SuperMario Bros. movie match-up

Universal

Universal

By Oliver Gerharz

A month ago The Super Mario Bros. Movie (2023) had the most successful opening weekend ever for an animated film, breaking a perceived industry curse on film adaptations of video games. 

The Super Mario Bros. Movie (2023) (which will henceforth be referred to as Mario 23), is an animated film that follows Mario (Chris Pratt) after being transported to the Mushroom Kingdom and separated from his brother Luigi (Charlie Day) while traveling through a green pipe deep in the Brooklyn sewers. In the Mushroom Kingdom, Mario teams up with Toad (Keegan Michael-Key), Princess Peach (Anya Taylor-Joy) and Donkey Kong (Seth Rogan) to save Luigi from Bowser (Jack Black).

This movie was Nintendo’s first attempt at a movie featuring their star plumbers in thirty years. The reason it’s been so long? The original performed so poorly that it set the aforementioned industry curse. The live-action Super Mario Bros. (1993) (which will henceforth be referred to as Mario 93) follows Mario Mario (Bob Hoskins) and Luigi Mario (John Leguizamo) as they travel through a strange dystopian city called Dinohattan to save Princess Daisy (Samantha Mathis), who has been kidnapped by King Koopa (Dennis Hopper). 

Having seen Mario 23 shortly before Mario 93, the viewing experience was truly surreal. Compared to the polished and highly self-referential Mario 23, Mario 93 wasn’t exactly faithful to the source material, presenting an entirely original story. Mario 93 has the Mario brothers whisked away to a parallel dimension where dinosaurs that have evolved into humans live (they were sent there after the meteor hit).

That absurd concept, introduced through a short animated segment at the movie’s beginning, is just the tip of the iceberg for the absurdity of Mario 93. This meteor is incomplete, and its completion will merge the two dimensions. However it can’t be completed without the small piece that Princess Daisy wears around her neck. You see, Princess Daisy was left on the step of an orphanage in New York as a baby, where she then hatched from her egg (she’s a dinosaur). 

The evil minion duo of Iggy (Fisher Stevens) and Spike (Richard Edson) are a hilarious highlight of the movie, from kidnapping several random women instead of Princess Daisy by accident to later in the film when they are evolved by Bowser into “smarter” dinos (they still act dumb, but they start to talk smart).

In contrast to the madness of its predecessor, Mario 23 keeps things grounded in a story that feels right out of a Mario game. 

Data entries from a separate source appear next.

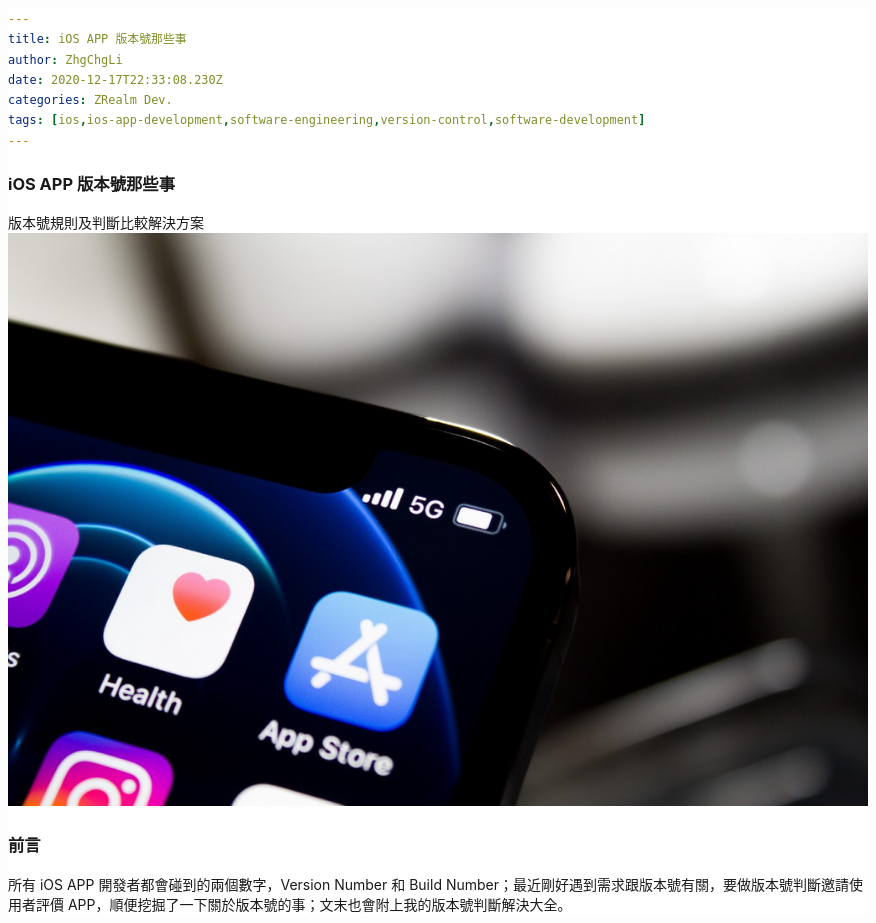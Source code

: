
 ```yaml
---
title: iOS APP 版本號那些事
author: ZhgChgLi
date: 2020-12-17T22:33:08.230Z
categories: ZRealm Dev.
tags: [ios,ios-app-development,software-engineering,version-control,software-development]
---
```


### iOS APP 版本號那些事

版本號規則及判斷比較解決方案
![Photo by [James Yarema](https://unsplash.com/@jamesyarema?utm_source=unsplash&utm_medium=referral&utm_content=creditCopyText)](/assets/c4d7c2ce5a8d/1*73CuWIMwmWT1ZsJB8K_q5g.jpeg "Photo by [James Yarema](https://unsplash.com/@jamesyarema?utm_source=unsplash&utm_medium=referral&utm_content=creditCopyText)")
### 前言

所有 iOS APP 開發者都會碰到的兩個數字，Version Number 和 Build Number；最近剛好遇到需求跟版本號有關，要做版本號判斷邀請使用者評價 APP，順便挖掘了一下關於版本號的事；文末也會附上我的版本號判斷解決大全。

There were admittedly some parts of the movie that subverted my expectations, like Luigi being kidnapped instead of Peach and Mario not liking the taste of mushrooms. What made the movie really worth watching for me were consistent subtle nods to the source material — mainly in the form of a soundtrack that pays constant homage to the music of Mario games. I found that little jingles from and nods to games I’d played made the movie feel more connected to Mario than its predecessor.

While the movies are very different, one thing they shared was a disappointing third act. Though some aspects of Mario 23’s finale were strong, it was jarringly more fast-paced than the rest of the movie. There was the impression that there was supposed to be more movie and adventure with Mario and Donkey Kong in-between their first encounter with the antagonists and the final confrontation.

 On the other hand, Mario 93 just feels like it loses focus once the titular brothers enter Dinohattan’s version of the Twin Towers, which serve as King Koopa’s base and the main setting for the third act of the movie. Despite a lack of energy and a strange tendency to abandon and pick up plot points, Mario 93 has a very satisfying final battle between Mario and King Koopa.

I found Mario 93 to be a movie worth celebrating for the lack of care it applied to the valuable Intellectual property (IP) it was built around — the level of total disregard for such high-level source material allowed a very creative and novel story that will likely never happen again with how careful companies are with their IPs in modern times, that carefulness in huge part due to this movie. Also, the movie was genuinely laugh-out-loud hilarious all the way through — Mario and Luigi are a complete comedic duo with their catchphrase that they only start saying halfway through the movie and are then written as if they were saying the whole time: “glug glug glug glug glug glug glug.”